Extracted records
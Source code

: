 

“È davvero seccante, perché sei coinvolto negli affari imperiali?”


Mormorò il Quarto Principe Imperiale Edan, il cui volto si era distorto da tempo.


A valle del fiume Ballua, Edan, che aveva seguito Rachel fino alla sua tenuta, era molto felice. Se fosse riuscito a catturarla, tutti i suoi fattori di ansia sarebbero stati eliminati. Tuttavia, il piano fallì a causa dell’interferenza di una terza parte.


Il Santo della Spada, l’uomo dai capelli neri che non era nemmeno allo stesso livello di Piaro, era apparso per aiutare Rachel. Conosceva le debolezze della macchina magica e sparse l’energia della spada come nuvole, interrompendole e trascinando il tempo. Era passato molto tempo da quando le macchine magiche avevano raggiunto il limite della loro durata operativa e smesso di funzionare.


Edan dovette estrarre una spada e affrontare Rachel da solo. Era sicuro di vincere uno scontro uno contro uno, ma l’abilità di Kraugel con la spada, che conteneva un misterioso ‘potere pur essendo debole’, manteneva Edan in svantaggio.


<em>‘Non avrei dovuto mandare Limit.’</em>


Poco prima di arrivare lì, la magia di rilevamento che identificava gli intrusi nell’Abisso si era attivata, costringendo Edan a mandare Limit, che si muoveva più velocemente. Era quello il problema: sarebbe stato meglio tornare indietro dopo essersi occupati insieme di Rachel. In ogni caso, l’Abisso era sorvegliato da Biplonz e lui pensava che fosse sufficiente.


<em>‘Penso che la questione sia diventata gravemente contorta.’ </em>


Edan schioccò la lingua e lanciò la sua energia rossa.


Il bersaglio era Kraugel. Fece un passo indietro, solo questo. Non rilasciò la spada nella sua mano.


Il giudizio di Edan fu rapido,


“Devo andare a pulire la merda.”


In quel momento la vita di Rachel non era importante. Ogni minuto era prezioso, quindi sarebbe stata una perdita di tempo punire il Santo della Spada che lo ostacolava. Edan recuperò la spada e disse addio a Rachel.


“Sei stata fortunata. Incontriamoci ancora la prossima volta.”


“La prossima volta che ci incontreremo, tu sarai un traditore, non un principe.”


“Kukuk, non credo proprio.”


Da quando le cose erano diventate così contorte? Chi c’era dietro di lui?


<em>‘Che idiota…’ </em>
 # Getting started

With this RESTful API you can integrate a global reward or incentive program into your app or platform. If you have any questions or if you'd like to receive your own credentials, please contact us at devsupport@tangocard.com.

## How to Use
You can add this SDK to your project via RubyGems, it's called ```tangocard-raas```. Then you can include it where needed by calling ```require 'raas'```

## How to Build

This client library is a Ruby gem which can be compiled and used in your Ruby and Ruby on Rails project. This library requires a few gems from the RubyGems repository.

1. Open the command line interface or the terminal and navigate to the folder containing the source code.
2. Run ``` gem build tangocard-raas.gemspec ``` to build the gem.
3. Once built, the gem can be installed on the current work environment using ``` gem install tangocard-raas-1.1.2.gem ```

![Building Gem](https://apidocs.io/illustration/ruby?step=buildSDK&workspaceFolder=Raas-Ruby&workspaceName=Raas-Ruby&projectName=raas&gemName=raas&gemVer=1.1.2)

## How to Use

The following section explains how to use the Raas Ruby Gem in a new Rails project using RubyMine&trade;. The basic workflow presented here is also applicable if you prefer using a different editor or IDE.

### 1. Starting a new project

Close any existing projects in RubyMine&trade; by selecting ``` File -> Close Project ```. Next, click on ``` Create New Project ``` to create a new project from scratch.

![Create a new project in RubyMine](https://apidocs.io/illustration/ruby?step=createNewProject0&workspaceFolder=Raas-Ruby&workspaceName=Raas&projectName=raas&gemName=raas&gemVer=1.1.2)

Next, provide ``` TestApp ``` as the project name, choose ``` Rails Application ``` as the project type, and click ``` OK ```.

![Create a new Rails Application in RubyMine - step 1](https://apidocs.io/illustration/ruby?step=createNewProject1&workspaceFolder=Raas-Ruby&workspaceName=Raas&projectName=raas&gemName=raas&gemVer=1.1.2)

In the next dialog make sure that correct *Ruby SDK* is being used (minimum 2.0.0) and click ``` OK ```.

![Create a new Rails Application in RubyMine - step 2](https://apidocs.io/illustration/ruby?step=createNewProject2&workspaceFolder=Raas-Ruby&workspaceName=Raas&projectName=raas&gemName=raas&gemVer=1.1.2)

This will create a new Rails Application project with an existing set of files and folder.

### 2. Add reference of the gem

Your goal:
Give the entries once more, exactly as they appear.

Solved problem:
Source code

: 

“È davvero seccante, perché sei coinvolto negli affari imperiali?”


Mormorò il Quarto Principe Imperiale Edan, il cui volto si era distorto da tempo.


A valle del fiume Ballua, Edan, che aveva seguito Rachel fino alla sua tenuta, era molto felice. Se fosse riuscito a catturarla, tutti i suoi fattori di ansia sarebbero stati eliminati. Tuttavia, il piano fallì a causa dell’interferenza di una terza parte.


Il Santo della Spada, l’uomo dai capelli neri che non era nemmeno allo stesso livello di Piaro, era apparso per aiutare Rachel. Conosceva le debolezze della macchina magica e sparse l’energia della spada come nuvole, interrompendole e trascinando il tempo. Era passato molto tempo da quando le macchine magiche avevano raggiunto il limite della loro durata operativa e smesso di funzionare.


Edan dovette estrarre una spada e affrontare Rachel da solo. Era sicuro di vincere uno scontro uno contro uno, ma l’abilità di Kraugel con la spada, che conteneva un misterioso ‘potere pur essendo debole’, manteneva Edan in svantaggio.


<em>‘Non avrei dovuto mandare Limit.’</em>


Poco prima di arrivare lì, la magia di rilevamento che identificava gli intrusi nell’Abisso si era attivata, costringendo Edan a mandare Limit, che si muoveva più velocemente. Era quello il problema: sarebbe stato meglio tornare indietro dopo essersi occupati insieme di Rachel. In ogni caso, l’Abisso era sorvegliato da Biplonz e lui pensava che fosse sufficiente.


<em>‘Penso che la questione sia diventata gravemente contorta.’ </em>


Edan schioccò la lingua e lanciò la sua energia rossa.


Il bersaglio era Kraugel. Fece un passo indietro, solo questo. Non rilasciò la spada nella sua mano.


Il giudizio di Edan fu rapido,


“Devo andare a pulire la merda.”


In quel momento la vita di Rachel non era importante. Ogni minuto era prezioso, quindi sarebbe stata una perdita di tempo punire il Santo della Spada che lo ostacolava. Edan recuperò la spada e disse addio a Rachel.


“Sei stata fortunata. Incontriamoci ancora la prossima volta.”


“La prossima volta che ci incontreremo, tu sarai un traditore, non un principe.”


“Kukuk, non credo proprio.”


Da quando le cose erano diventate così contorte? Chi c’era dietro di lui?


<em>‘Che idiota…’ </em>
 # Getting started

With this RESTful API you can integrate a global reward or incentive program into your app or platform. If you have any questions or if you'd like to receive your own credentials, please contact us at devsupport@tangocard.com.

## How to Use
You can add this SDK to your project via RubyGems, it's called ```tangocard-raas```. Then you can include it where needed by calling ```require 'raas'```

## How to Build

This client library is a Ruby gem which can be compiled and used in your Ruby and Ruby on Rails project. This library requires a few gems from the RubyGems repository.

1. Open the command line interface or the terminal and navigate to the folder containing the source code.
2. Run ``` gem build tangocard-raas.gemspec ``` to build the gem.
3. Once built, the gem can be installed on the current work environment using ``` gem install tangocard-raas-1.1.2.gem ```

![Building Gem](https://apidocs.io/illustration/ruby?step=buildSDK&workspaceFolder=Raas-Ruby&workspaceName=Raas-Ruby&projectName=raas&gemName=raas&gemVer=1.1.2)

## How to Use

The following section explains how to use the Raas Ruby Gem in a new Rails project using RubyMine&trade;. The basic workflow presented here is also applicable if you prefer using a different editor or IDE.

### 1. Starting a new project

Close any existing projects in RubyMine&trade; by selecting ``` File -> Close Project ```. Next, click on ``` Create New Project ``` to create a new project from scratch.

![Create a new project in RubyMine](https://apidocs.io/illustration/ruby?step=createNewProject0&workspaceFolder=Raas-Ruby&workspaceName=Raas&projectName=raas&gemName=raas&gemVer=1.1.2)

Next, provide ``` TestApp ``` as the project name, choose ``` Rails Application ``` as the project type, and click ``` OK ```.

![Create a new Rails Application in RubyMine - step 1](https://apidocs.io/illustration/ruby?step=createNewProject1&workspaceFolder=Raas-Ruby&workspaceName=Raas&projectName=raas&gemName=raas&gemVer=1.1.2)

In the next dialog make sure that correct *Ruby SDK* is being used (minimum 2.0.0) and click ``` OK ```.

![Create a new Rails Application in RubyMine - step 2](https://apidocs.io/illustration/ruby?step=createNewProject2&workspaceFolder=Raas-Ruby&workspaceName=Raas&projectName=raas&gemName=raas&gemVer=1.1.2)

This will create a new Rails Application project with an existing set of files and folder.

### 2. Add reference of the gem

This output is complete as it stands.